EXERCISE PROMPT - Find the word "Chatglm" in the listing below, then return every line it appears in.
# # # # #
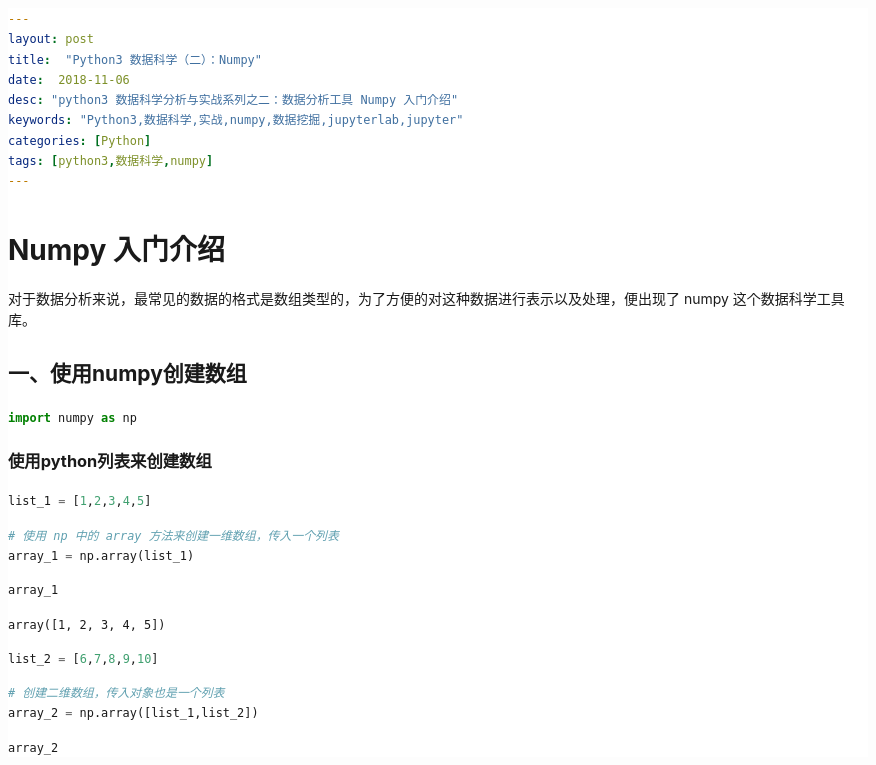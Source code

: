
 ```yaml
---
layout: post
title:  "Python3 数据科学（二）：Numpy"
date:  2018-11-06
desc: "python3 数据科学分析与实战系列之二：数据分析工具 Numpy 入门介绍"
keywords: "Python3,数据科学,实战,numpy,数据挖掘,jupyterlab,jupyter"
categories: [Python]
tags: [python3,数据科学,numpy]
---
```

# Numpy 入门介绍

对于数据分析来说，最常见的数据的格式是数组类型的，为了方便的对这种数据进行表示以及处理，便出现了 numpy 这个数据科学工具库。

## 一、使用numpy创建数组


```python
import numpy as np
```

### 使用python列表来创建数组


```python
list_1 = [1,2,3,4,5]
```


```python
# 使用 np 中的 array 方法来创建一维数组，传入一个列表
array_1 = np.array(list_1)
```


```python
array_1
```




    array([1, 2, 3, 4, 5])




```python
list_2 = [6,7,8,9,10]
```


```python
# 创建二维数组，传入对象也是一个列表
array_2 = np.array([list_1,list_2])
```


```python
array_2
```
# # # # #
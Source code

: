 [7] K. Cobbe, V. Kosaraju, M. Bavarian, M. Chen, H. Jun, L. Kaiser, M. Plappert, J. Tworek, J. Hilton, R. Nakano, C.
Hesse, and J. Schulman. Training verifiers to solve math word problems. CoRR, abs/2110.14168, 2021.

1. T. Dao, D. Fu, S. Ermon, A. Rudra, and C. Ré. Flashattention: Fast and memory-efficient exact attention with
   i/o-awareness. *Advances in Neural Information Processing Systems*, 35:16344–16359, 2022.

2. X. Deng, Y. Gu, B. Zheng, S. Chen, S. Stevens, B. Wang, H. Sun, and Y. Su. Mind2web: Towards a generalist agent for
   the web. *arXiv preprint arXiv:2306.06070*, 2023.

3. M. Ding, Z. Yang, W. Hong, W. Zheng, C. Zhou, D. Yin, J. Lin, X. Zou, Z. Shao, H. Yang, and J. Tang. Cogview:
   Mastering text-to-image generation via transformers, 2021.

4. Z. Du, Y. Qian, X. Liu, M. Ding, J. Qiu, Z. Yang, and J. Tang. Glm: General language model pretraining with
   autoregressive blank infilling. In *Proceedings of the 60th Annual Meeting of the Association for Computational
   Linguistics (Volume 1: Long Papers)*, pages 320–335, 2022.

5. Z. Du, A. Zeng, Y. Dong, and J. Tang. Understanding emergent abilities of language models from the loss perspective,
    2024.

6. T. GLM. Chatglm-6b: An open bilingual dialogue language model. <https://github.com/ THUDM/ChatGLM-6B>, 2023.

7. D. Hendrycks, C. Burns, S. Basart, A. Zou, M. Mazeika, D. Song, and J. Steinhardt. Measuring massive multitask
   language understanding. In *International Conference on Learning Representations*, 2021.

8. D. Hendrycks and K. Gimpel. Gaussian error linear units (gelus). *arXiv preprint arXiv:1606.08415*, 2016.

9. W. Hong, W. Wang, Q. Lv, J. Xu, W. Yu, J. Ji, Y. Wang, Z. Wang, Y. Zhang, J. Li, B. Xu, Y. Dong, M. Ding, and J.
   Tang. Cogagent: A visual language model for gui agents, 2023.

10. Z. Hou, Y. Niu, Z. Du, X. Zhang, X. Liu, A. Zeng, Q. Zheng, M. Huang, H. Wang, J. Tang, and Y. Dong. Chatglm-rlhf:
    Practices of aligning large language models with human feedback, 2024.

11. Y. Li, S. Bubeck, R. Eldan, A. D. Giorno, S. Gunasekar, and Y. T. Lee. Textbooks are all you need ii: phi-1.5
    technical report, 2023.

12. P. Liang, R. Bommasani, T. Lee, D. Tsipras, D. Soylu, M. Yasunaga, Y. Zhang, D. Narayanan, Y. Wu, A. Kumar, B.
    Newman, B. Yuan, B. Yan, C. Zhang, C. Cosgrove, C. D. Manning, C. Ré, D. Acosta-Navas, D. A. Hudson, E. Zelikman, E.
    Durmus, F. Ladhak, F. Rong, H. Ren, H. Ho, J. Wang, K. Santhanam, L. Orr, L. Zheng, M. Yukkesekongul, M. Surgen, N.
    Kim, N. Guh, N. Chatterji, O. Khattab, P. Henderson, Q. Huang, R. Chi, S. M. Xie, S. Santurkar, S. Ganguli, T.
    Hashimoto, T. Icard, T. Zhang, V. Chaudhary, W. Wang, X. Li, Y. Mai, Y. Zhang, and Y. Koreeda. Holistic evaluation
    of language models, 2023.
# # # # #
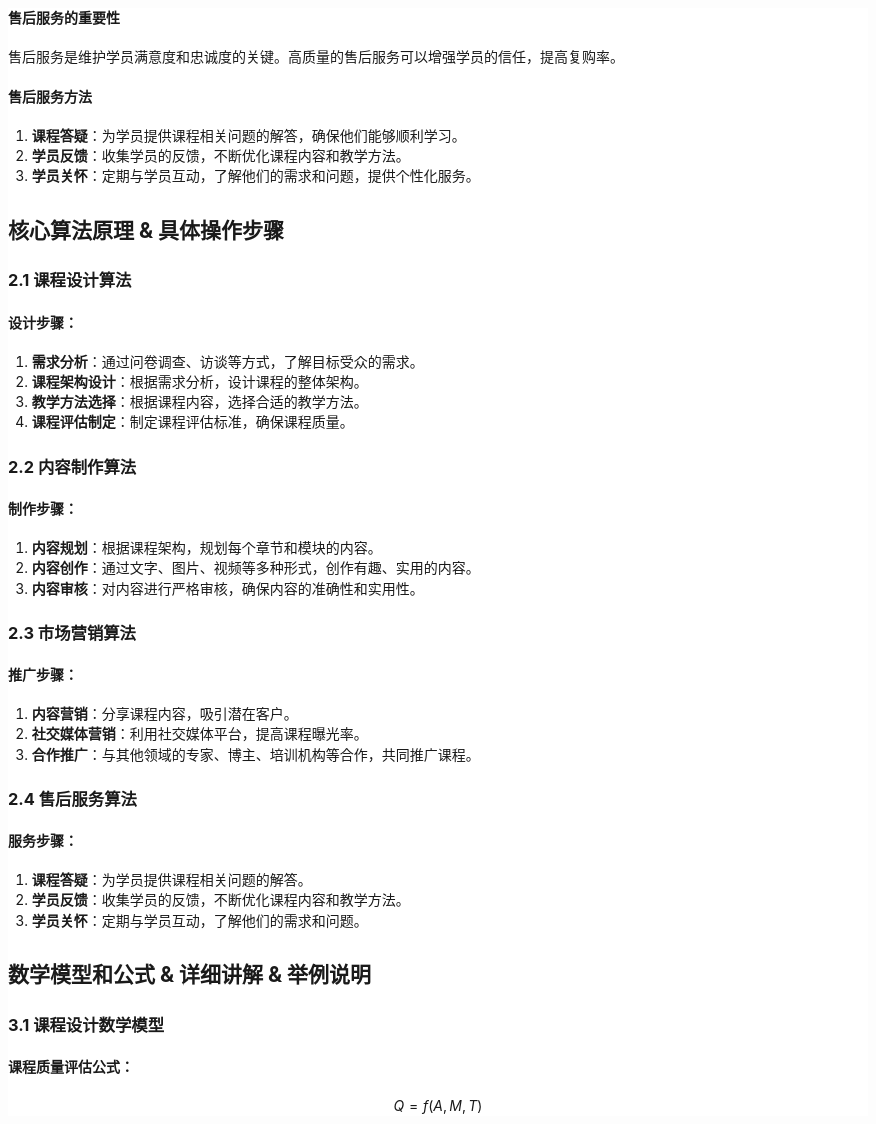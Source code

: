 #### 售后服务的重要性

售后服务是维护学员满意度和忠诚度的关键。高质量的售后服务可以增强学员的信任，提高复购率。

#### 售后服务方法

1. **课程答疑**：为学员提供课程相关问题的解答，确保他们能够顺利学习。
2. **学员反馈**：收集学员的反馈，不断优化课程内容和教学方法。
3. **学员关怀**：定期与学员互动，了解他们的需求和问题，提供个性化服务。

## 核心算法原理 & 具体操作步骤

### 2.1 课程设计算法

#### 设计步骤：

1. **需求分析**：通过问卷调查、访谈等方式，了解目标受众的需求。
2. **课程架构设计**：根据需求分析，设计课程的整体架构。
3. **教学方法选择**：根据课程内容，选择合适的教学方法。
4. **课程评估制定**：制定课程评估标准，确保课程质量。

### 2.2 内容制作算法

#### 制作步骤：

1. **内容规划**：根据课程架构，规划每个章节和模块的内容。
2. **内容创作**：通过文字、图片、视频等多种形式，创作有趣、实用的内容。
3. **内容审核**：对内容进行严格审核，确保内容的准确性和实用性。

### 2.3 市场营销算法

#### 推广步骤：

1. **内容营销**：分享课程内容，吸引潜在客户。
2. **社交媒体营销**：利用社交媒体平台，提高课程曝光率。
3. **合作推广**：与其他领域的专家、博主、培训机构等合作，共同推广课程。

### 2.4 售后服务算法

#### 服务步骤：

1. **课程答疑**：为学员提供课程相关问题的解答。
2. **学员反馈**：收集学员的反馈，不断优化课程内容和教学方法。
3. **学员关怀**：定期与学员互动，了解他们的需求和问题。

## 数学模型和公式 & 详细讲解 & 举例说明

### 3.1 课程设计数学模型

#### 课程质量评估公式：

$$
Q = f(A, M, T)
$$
# # # # #
SOLUTION TO THE EXERCISE -
6. T. GLM. Chatglm-6b: An open bilingual dialogue language model. <https://github.com/ THUDM/ChatGLM-6B>, 2023.
10. Z. Hou, Y. Niu, Z. Du, X. Zhang, X. Liu, A. Zeng, Q. Zheng, M. Huang, H. Wang, J. Tang, and Y. Dong. Chatglm-rlhf:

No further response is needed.